Annemi Öldürdüm
Yazar: Serdar KökçeoğluXavier Dolan’ın 16 yaşında yazdığı, 20 yaşında başrolü de üstlenerek çektiği ’Annemi Öldürdüm’ 16 yaşındaki gay bir öğrencinin annesiyle olan ölümcül çatışmalarını anlatıyor. Otobiyografik öğeler taşıyan filmin kahramanı Hubert ile yönetmen arasındaki ortaklıklardan biri de genç yaşta, erkenden olgunlaşmış olmaları. 20 yaşında, 40 yıllık usta bir yönetmen gibi kendi imkanlarıyla film yapan Dolan gibi, Hubert de eşcinsel kimliğini ve edebi yeteneklerini genç yaşta fark etmiş olmasına rağmen; annesinin gölgesi altında yaşayan bir öğrenci olmaktan kurtulamıyor. Sevgilisiyle rahatça beraber olabileceği ayrı bir eve çıkma hayali ise otoriter annenin destek vermemesi nedeniyle hayata geçemiyor.
Erken olgunlaşmanın bedeli çok ağır oluyor Hubert için; aynı evi paylaştığı kadınla olan problemleri tüm hayatını derinden etkiliyor. Annesinden neden nefret ettiğini anlamak için yazıyor, kameradan yardım alıyor, ama bu sorunun cevabını kolayca veremiyor. Birlikte yaşamanın hem anne hem de oğul için zorlaştığı, ilişkinin içinden çıkılmaz bir hal aldığı noktada ise; ’sırrın’ ortaya çıkmasıyla ilk temas başlıyor. Erken yaşta hayattan ne istediğini keşfeden, okul ve aile gibi kurumlardan hoşlanmayan Hubert annesiyle otoriteye dayalı bir ilişki kurmak istemiyor. Onu bir insan olarak sevdiğinin farkında ve ancak eşit koşullarda, iyi dost olduklarında bu sevgiyi ortaya çıkarabileceğini biliyor. İki dost olma yolundaki en büyük engel ise paylaşmadığı cinsel tercihi.
Annemi Öldürdüm, zamanında bağımsız filmler festivalinde izleme şansı bulduğumuz Tarnation filmini hatırlatıyor. Jonathan Caouette bu ilk filminde bir akıl hastası olan annesiyle ilişkisini anlatmak için ailesinin 8mm görüntülerini, kendi çektiği videoları ve fotoğrafları paylaşıyordu. Ortaya çıkan iş ise kişisel bir belgeselden çok, avangard bir korku filmine benziyordu. Belgesel ödülleri alan yapım, sinemacının sarsıntılı büyüme hikayesini anlatırken, annesinin ve gay kimliğinin hayatını nasıl şekilendirdiğini de ortaya koyuyordu. Xavier Dolan’ı da genç yaşta kameranın iki yanında ter dökmeye, finansal problemlerle boğuşmaya ikna eden, annesiyle olan problemlerini çözme isteği olmalı. Dolan’ın annesiyle nasıl bir ilişkisi olduğunu bilmiyoruz ama diyalogların gerçekçiliği son derece düşündürücü.
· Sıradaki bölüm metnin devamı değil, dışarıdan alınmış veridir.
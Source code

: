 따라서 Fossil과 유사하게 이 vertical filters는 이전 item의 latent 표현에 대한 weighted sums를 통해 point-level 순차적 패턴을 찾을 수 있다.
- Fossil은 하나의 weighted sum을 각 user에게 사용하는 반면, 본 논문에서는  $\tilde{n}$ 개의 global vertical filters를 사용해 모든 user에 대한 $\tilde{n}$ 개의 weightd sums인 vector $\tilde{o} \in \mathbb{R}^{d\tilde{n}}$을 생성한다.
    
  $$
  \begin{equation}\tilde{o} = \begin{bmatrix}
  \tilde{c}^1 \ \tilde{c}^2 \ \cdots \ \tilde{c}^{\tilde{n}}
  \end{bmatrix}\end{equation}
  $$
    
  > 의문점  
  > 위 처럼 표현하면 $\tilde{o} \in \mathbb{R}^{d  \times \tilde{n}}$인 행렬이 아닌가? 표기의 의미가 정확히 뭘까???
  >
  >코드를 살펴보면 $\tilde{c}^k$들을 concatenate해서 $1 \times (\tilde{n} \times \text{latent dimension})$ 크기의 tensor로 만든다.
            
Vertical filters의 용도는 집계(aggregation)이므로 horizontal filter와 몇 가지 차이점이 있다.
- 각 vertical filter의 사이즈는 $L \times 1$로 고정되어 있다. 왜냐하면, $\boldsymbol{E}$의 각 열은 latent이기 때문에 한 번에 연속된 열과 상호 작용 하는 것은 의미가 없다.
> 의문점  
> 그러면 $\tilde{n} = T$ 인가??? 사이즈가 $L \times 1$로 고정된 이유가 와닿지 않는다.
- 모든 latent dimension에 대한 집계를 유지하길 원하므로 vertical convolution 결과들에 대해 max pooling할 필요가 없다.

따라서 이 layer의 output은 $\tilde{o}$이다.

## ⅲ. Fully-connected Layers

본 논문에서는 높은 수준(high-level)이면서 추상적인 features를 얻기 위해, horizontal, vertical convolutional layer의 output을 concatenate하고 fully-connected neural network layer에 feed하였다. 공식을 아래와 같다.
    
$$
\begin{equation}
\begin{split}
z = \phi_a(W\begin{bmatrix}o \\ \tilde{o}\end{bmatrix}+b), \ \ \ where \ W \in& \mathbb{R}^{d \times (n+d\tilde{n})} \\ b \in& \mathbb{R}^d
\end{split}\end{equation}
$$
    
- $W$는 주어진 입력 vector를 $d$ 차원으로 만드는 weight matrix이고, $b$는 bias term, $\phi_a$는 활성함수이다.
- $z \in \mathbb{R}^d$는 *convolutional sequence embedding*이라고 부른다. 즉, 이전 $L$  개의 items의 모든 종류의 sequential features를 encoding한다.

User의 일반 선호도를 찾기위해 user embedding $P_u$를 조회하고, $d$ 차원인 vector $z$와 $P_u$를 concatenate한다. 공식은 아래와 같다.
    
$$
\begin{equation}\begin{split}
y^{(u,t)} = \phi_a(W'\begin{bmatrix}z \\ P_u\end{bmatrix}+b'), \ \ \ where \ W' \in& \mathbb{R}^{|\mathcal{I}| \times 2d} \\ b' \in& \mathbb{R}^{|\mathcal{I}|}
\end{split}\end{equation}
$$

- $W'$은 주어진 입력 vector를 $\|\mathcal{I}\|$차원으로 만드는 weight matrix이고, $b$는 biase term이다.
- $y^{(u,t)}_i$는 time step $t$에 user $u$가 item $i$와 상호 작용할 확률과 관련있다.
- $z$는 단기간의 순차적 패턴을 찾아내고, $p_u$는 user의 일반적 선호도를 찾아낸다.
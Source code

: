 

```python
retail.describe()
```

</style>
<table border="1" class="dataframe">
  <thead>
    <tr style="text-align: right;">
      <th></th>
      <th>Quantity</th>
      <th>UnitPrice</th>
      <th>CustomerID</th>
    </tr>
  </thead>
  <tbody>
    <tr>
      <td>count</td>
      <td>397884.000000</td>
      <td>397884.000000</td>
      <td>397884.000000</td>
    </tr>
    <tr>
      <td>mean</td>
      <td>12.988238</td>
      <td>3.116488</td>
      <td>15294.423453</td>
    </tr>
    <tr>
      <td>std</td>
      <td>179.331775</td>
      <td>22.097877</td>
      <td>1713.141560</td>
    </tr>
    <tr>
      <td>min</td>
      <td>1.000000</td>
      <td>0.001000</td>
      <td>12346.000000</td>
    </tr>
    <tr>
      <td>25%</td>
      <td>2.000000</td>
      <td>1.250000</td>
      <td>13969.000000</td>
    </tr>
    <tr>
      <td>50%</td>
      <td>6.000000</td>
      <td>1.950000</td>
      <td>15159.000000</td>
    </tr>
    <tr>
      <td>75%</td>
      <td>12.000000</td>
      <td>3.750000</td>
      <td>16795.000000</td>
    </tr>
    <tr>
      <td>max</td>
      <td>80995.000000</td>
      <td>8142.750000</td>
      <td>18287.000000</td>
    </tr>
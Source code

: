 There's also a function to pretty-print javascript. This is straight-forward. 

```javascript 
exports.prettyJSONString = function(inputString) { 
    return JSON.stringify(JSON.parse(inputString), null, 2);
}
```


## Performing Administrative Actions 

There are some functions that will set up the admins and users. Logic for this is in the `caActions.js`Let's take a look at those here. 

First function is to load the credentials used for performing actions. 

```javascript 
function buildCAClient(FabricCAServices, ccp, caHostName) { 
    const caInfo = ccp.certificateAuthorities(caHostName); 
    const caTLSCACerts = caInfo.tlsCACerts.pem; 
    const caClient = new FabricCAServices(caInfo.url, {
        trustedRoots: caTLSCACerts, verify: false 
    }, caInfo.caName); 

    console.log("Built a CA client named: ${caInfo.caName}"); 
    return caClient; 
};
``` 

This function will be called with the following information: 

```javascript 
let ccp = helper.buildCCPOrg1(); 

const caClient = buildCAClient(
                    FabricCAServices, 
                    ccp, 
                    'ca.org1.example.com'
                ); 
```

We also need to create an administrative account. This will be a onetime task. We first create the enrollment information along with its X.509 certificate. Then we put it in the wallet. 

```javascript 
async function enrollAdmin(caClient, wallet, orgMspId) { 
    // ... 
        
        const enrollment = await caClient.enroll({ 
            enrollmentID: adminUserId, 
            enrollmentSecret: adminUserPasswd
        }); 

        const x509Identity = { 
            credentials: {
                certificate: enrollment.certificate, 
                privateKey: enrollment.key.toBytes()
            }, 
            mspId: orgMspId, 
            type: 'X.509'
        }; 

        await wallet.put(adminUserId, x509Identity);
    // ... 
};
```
Dolan öncelikle iyi bir yazar, tıpkı Hubert gibi. Filmdeki yalnız öğretmeni farklı bir hayat yaşamaya ikna eden biraz da Hubert’in yazdıkları olsa gerek. Dolan anne ve oğul ilişkisini kurtaracak olanın ’basit’ bir itiraf ve onun getireceği açıklık olduğunu bize hissetirse de, ilişkinin koptuğu noktalarda yeni sorular ortaya atmayı başarıyor. Aynı zamanda serüvenci bir yönetmen olacağının sinyallerini de veriyor. Bir yandan amatör, çiğ bir estetiğe sahip filmi. Uzun planlar, kadraja yandan birilerinin dahil olması gibi durumlar Warhol ve Morrissey’in yaptığı filmlerin ’yeraltı’ estetiğini hatırlatıyor. Öte yandan Dolan, Jarman gibi estetikçilerle olan bağını da hissettirecek şiirsel (loşluğun yarattığı gotik atmosfer gayet etkili) denemeler yapıyor. Kanadalı sinemacının biraz gürültülü olmakla beraber sağlam adımlarla, hatta tekmelerle gelişi Gaspar Noe’yi hatırlattı. Dileriz, filmi seçen taze film şirketi Adrenal, Dolan’ın sonraki filmlerini de buralara getirir.